### WHAT TO DO
Taking the line with "Before we prove" as the first and the line with "giving a 2-tight" as the last, set down exactly every line in that range from the entries below, and no more.

### DATA FOR THE TASK
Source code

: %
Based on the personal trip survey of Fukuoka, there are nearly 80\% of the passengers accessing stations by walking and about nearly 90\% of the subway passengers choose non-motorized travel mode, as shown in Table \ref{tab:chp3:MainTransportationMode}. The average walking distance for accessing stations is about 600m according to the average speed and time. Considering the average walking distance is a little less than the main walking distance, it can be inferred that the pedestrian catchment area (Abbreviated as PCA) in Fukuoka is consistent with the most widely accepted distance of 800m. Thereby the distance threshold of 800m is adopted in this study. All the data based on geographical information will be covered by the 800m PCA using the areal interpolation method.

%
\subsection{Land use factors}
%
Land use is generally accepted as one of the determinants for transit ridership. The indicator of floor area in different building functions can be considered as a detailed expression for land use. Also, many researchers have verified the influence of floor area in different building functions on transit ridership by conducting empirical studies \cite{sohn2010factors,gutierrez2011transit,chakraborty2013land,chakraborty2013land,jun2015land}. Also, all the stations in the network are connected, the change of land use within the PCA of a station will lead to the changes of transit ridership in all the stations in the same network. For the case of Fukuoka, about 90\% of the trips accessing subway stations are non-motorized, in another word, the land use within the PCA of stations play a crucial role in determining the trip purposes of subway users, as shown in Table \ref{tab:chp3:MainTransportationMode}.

...

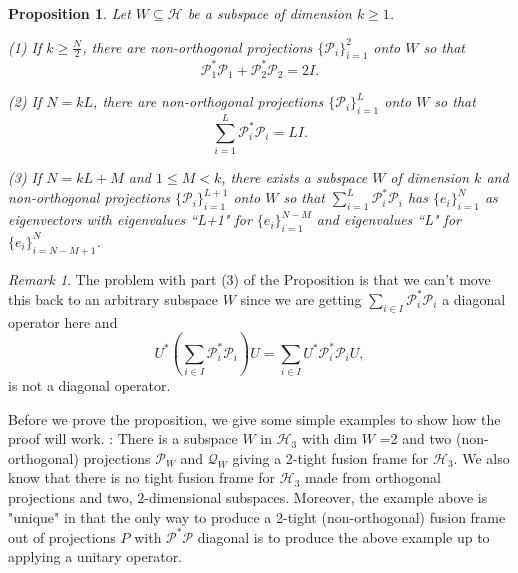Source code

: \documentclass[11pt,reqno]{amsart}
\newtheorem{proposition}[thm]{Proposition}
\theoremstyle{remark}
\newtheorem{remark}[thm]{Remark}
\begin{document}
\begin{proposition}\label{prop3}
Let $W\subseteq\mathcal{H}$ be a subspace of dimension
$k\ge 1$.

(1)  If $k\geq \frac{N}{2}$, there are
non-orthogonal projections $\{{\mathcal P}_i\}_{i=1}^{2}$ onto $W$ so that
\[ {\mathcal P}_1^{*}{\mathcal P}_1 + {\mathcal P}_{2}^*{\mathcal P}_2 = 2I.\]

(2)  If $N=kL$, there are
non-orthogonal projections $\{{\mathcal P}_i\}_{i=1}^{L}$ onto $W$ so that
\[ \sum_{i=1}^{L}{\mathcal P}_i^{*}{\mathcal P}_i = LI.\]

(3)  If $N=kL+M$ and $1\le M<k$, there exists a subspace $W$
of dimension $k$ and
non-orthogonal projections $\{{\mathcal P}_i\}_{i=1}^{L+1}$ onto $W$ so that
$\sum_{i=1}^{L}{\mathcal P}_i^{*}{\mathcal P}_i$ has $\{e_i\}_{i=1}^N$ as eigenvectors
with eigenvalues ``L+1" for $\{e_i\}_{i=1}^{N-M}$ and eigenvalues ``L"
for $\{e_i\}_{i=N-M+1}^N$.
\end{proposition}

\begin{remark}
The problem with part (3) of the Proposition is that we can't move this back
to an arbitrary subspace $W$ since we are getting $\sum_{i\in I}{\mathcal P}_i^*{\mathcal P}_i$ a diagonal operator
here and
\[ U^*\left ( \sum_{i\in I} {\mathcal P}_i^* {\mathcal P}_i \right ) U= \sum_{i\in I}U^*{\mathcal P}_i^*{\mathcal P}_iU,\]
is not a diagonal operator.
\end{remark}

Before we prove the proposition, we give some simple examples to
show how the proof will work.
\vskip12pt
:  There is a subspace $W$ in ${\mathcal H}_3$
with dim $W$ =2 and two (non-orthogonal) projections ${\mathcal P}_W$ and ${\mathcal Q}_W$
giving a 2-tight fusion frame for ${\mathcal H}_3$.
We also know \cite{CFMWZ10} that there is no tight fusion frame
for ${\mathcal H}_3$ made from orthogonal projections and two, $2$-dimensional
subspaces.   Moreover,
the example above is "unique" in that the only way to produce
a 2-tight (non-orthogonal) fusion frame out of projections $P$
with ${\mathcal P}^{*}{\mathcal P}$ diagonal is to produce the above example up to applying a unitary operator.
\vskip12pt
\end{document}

* * *

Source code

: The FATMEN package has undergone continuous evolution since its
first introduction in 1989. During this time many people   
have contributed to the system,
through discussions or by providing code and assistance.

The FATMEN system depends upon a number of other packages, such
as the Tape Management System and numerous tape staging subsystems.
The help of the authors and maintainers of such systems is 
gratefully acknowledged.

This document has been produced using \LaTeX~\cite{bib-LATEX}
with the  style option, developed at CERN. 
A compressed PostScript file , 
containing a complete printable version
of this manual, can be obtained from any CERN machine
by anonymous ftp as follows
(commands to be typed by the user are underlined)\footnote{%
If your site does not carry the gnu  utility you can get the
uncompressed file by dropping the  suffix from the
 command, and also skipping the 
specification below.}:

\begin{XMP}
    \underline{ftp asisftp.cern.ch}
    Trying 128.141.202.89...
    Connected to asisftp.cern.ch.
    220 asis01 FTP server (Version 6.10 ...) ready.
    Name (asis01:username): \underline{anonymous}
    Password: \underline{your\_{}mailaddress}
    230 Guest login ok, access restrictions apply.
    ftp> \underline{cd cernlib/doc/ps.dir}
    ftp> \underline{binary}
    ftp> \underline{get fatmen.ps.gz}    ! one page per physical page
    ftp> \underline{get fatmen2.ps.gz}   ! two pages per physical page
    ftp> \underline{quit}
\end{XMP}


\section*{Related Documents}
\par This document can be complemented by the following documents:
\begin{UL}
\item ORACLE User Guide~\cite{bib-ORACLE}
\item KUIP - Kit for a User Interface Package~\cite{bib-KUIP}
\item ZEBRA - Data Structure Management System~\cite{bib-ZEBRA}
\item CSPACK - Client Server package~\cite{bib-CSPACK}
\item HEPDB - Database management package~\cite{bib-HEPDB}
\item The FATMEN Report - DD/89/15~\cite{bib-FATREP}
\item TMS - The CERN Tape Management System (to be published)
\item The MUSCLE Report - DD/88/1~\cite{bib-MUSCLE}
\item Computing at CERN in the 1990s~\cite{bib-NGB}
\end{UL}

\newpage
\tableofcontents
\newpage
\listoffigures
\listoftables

### SOLUTION
Before we prove the proposition, we give some simple examples to
show how the proof will work.
\vskip12pt
:  There is a subspace $W$ in ${\mathcal H}_3$
with dim $W$ =2 and two (non-orthogonal) projections ${\mathcal P}_W$ and ${\mathcal Q}_W$
giving a 2-tight fusion frame for ${\mathcal H}_3$.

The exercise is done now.